**Prompt**
Copy every line from the records that holds the word "Rapp".

Plain-text document sources
* * * * * * * * *
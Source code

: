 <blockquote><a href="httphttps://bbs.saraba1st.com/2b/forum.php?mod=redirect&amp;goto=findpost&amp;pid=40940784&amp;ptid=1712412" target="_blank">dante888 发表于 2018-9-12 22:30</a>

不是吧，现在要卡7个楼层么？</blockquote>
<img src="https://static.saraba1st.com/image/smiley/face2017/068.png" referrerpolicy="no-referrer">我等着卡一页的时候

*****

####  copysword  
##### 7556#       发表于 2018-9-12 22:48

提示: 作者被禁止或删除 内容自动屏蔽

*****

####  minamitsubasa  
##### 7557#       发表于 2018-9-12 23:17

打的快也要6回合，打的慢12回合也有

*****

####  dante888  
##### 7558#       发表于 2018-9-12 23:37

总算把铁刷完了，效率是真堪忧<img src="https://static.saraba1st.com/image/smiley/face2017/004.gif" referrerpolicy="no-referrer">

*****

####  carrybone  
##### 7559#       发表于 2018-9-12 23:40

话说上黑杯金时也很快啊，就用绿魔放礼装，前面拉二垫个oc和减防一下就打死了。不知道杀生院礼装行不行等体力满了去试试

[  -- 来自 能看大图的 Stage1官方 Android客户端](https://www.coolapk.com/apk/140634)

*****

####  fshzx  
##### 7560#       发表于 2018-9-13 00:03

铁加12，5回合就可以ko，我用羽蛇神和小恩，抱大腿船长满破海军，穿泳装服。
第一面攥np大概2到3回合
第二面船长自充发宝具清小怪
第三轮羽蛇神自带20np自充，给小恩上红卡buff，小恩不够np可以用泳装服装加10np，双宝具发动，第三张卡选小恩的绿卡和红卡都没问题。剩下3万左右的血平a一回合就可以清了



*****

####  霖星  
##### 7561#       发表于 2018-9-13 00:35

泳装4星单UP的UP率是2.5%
* * * * * * * * *
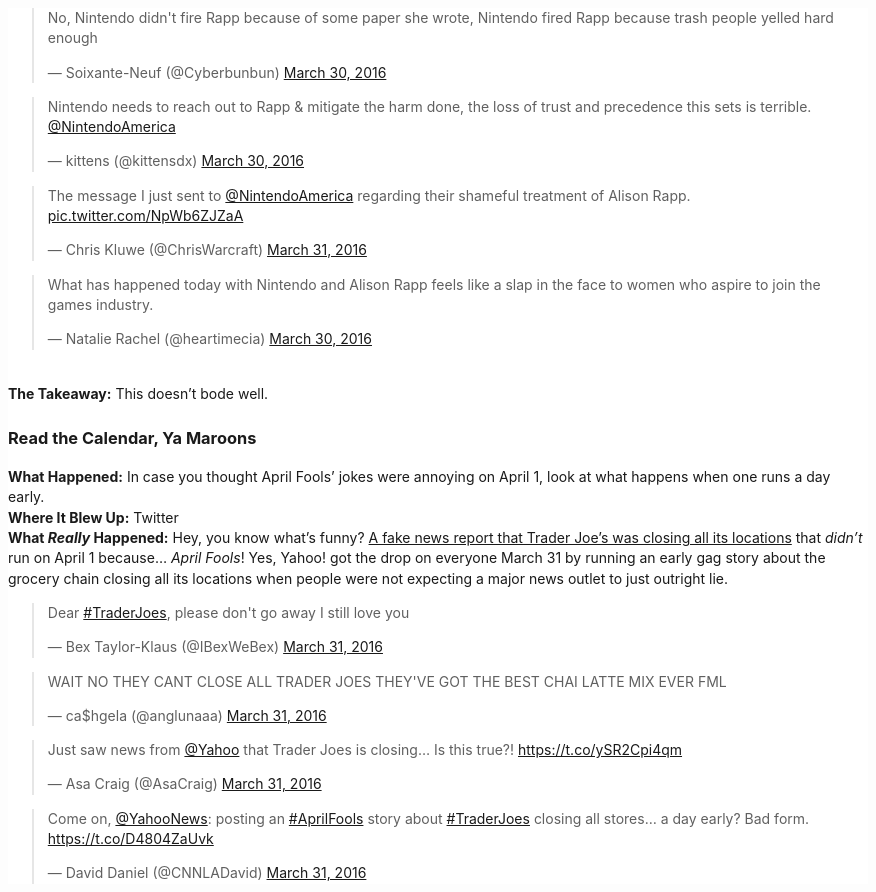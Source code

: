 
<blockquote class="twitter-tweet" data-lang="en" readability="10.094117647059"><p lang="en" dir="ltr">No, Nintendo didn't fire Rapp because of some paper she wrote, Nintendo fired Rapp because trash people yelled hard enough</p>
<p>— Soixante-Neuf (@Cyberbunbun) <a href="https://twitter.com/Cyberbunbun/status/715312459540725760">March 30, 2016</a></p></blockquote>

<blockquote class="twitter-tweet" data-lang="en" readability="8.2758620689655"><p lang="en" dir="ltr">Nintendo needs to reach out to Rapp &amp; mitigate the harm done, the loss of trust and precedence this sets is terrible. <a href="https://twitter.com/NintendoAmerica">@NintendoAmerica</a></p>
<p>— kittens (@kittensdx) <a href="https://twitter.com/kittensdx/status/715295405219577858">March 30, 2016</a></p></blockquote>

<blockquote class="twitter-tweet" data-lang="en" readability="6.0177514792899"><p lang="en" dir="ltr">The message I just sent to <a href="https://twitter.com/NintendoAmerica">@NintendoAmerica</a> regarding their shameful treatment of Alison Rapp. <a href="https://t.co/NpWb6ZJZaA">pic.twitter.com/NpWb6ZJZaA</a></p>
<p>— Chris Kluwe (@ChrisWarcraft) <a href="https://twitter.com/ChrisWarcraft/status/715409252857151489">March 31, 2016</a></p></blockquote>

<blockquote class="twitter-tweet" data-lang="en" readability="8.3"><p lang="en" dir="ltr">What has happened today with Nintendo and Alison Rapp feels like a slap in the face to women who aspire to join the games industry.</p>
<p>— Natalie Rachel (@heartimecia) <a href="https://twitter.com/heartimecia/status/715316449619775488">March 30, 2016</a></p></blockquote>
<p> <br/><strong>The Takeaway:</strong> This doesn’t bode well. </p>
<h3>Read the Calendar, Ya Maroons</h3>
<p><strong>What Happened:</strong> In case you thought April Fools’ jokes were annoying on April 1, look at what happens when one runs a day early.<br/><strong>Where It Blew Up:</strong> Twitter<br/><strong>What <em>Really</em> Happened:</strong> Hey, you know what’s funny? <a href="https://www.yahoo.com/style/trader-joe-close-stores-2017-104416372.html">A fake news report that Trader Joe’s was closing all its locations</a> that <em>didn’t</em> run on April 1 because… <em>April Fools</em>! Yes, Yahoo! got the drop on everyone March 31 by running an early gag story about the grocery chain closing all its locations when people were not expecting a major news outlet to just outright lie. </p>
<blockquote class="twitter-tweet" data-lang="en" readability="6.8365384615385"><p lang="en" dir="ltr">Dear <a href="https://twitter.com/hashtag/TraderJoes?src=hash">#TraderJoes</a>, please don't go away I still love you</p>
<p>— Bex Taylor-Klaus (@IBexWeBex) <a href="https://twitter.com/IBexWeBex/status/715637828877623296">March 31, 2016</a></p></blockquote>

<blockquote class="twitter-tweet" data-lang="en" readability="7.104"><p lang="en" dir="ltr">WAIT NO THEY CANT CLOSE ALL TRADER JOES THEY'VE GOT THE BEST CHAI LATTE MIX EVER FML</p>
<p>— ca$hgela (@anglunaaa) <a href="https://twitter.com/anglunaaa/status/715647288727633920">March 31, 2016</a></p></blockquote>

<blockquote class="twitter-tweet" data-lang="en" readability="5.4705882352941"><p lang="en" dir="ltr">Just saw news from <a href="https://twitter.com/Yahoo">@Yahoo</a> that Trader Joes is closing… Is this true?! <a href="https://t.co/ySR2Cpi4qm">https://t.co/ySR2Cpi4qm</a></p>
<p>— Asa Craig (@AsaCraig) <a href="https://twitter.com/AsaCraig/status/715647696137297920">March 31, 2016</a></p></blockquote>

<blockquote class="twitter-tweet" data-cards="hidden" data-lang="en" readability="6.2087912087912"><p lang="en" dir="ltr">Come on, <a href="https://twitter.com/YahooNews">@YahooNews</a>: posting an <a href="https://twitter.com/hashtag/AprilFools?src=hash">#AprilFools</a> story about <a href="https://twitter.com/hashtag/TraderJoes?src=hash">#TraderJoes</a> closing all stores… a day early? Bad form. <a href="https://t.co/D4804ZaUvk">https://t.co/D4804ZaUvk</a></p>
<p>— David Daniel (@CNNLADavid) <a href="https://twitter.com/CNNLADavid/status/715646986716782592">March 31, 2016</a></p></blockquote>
* * * * * * * * *
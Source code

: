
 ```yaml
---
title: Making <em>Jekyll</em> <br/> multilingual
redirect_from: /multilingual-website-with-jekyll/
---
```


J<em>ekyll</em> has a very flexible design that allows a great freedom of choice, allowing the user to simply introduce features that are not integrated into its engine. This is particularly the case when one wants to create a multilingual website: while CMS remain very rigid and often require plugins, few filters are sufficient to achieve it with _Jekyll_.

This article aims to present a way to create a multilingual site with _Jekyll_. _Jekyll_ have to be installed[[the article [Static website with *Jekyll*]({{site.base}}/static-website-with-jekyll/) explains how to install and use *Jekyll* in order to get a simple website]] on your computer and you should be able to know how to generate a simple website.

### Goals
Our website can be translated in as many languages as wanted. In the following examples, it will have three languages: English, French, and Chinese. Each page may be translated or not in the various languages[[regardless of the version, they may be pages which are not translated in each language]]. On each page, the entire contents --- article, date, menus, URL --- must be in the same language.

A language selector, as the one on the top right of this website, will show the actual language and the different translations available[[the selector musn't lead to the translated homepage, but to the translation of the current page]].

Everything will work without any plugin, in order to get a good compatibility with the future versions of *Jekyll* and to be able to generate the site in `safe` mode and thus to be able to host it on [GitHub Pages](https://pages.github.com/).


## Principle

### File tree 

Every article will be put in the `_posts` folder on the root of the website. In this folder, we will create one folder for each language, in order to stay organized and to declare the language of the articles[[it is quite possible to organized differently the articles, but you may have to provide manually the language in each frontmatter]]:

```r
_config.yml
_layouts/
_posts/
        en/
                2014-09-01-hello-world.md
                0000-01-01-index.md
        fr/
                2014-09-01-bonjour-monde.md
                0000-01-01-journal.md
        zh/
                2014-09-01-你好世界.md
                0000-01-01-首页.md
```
* * * * * * * * *
**Task answer**
<blockquote class="twitter-tweet" data-lang="en" readability="10.094117647059"><p lang="en" dir="ltr">No, Nintendo didn't fire Rapp because of some paper she wrote, Nintendo fired Rapp because trash people yelled hard enough</p>
<blockquote class="twitter-tweet" data-lang="en" readability="8.2758620689655"><p lang="en" dir="ltr">Nintendo needs to reach out to Rapp &amp; mitigate the harm done, the loss of trust and precedence this sets is terrible. <a href="https://twitter.com/NintendoAmerica">@NintendoAmerica</a></p>
<blockquote class="twitter-tweet" data-lang="en" readability="6.0177514792899"><p lang="en" dir="ltr">The message I just sent to <a href="https://twitter.com/NintendoAmerica">@NintendoAmerica</a> regarding their shameful treatment of Alison Rapp. <a href="https://t.co/NpWb6ZJZaA">pic.twitter.com/NpWb6ZJZaA</a></p>
<blockquote class="twitter-tweet" data-lang="en" readability="8.3"><p lang="en" dir="ltr">What has happened today with Nintendo and Alison Rapp feels like a slap in the face to women who aspire to join the games industry.</p>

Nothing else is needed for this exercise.